Для русского языка Воскресение Христово – прежде всего вокрещение Его в крест, на котором Он был распят, крест из райского Древа Жизни. Для греческого языка Анастасис – это восстание из мертвых, восстановление к новой и вечной жизни, ведь недаром же распят был Христос как Новый Человек над могилой Адама, Ветхого Человека, и оба – сыновья Божии.

И вот они встретились, плоть к плоти и дух с духом. На кресте, бывшем только что орудием пытки и смерти, но ставшим теперь их опорой и великим символом единства Бога как вертикали креста и Человека как горизонтали.

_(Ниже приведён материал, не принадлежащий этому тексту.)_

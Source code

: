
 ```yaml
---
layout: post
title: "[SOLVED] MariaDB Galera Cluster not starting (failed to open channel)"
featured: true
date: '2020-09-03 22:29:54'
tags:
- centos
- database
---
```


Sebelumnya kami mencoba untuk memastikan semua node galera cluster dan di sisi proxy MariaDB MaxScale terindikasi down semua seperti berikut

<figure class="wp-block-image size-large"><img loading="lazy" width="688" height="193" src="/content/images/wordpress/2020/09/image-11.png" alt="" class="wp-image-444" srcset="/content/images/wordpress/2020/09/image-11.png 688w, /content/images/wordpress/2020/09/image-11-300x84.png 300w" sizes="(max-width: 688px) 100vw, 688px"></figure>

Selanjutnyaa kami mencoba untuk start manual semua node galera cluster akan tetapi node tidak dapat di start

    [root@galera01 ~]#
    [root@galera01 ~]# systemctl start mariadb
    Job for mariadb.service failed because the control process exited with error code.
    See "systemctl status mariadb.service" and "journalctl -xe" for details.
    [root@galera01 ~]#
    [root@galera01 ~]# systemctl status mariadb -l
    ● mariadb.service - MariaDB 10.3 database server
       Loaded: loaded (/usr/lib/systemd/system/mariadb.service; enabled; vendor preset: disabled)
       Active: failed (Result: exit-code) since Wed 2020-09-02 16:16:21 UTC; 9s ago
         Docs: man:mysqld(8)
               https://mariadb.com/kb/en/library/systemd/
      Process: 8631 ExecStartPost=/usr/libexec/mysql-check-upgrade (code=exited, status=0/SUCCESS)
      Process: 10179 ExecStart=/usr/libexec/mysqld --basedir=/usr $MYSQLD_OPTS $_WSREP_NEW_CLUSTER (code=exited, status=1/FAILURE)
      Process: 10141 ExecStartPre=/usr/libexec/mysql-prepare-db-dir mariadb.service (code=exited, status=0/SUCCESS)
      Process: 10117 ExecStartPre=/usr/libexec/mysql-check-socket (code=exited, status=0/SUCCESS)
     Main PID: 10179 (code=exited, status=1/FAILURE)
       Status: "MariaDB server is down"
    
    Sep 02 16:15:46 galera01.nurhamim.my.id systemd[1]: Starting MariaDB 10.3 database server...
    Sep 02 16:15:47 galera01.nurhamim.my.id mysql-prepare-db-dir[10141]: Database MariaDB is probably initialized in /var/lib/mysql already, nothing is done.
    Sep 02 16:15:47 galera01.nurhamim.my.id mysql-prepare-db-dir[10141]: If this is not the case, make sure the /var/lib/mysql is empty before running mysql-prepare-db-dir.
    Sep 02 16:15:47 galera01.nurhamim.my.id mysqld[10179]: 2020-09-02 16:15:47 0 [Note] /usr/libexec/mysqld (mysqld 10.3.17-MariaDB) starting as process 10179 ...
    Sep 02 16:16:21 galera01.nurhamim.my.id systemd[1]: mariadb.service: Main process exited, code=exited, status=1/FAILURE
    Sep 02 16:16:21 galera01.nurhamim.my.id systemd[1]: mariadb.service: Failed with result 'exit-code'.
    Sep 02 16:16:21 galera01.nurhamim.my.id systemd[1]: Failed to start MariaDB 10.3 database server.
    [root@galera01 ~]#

Горизонталь человека – в его растекании и освоении земли и мира, горизонта и ойкумены, в его простирании по просторам, вертикаль же нам нужна, чтоб не забывалось нам наше предназначение, чтоб не упирался взгляд – хозяйственный (Каинов) в землю, бесхозный и блудный (Авелев) – в горизонт, чтоб мы могли видеть небо и звезды, Космос и Бога, для того и храмы все – возвышенные и вознесенные к небу круги. Вертикаль нам нужна для противостояния физическим законам воплощения и тварности.

Когда небо станет алым, вновь впишутся друг в друга и воссоединятся воедино восьмиконечная Вифлеемская звезда, восьмиконечный крест и цветущее райское Древо Жизни: «Среди улицы его, и по ту и по другую сторону реки, древо жизни, двенадцать раз приносящее плоды, дающие на каждый месяц плод свой; и листья дерева – для исцеления народов. И ничего уже не будет проклятого…» (Апок. 22.2—3).


Наверно, мне боле не видать и не читать «Анастасис» Алека Рапопорта. Что мог – понял, как мог – рассказал. Теперь и мне в путь. И вам.

Мона Лиза Чайнатауна («Chinatowns girl» Алека Рапопорта)

Памяти любви посвящается

Вот картина «Мона Лиза», известная также как «Джоконда», она принадлежит кисти Леонарда да Винчи. Она также – собственность Лувра и входит в достояние Франции. Ее знают все. Ее присвоили себе двадцать пять генераций и миллиарды зевак, экскурсоводов, копиистов, искусствоведов и интерпретаторов. Поэтому ее можно считать принадлежащей всему человечеству.

Но давайте отвлечемся от этого и попытаемся осуществить только – взгляд на мир. Посмотрим на это как на картину мира, онтологию и, погружаясь в эту картину, мы вынуждены будем примолкнуть в созерцании – нам нечего сказать в добавление к этой картине и к этому миру, как нечего добавить к распускающейся в цвету сакуре.

И только после молчаливого созерцания мы сможем вернуться к словам и рассуждениям, например, к такому, что эта картина обращена из человека в растворяюшийся покойный космос, подернутый дымкой печального времени – а что есть печальней времени? – Только улыбка Джоконды. Но в этой печали – зарождающийся гуманизм Ренессанса, когда человечество своими гениями осознало равновеликость идеи человека и идеи Бога, а потому и ответственность человека за своего Бога. Мир «Джоконды» – расширяющийся мир от человека к открытому универсуму. При таком взгляде человечество и каждый смотрящий «Джоконду» принадлежит ей. Подобно тому, как всякий смотрящий «Троицу» Рублева приобщается к Богу в Его христианской интерпретации.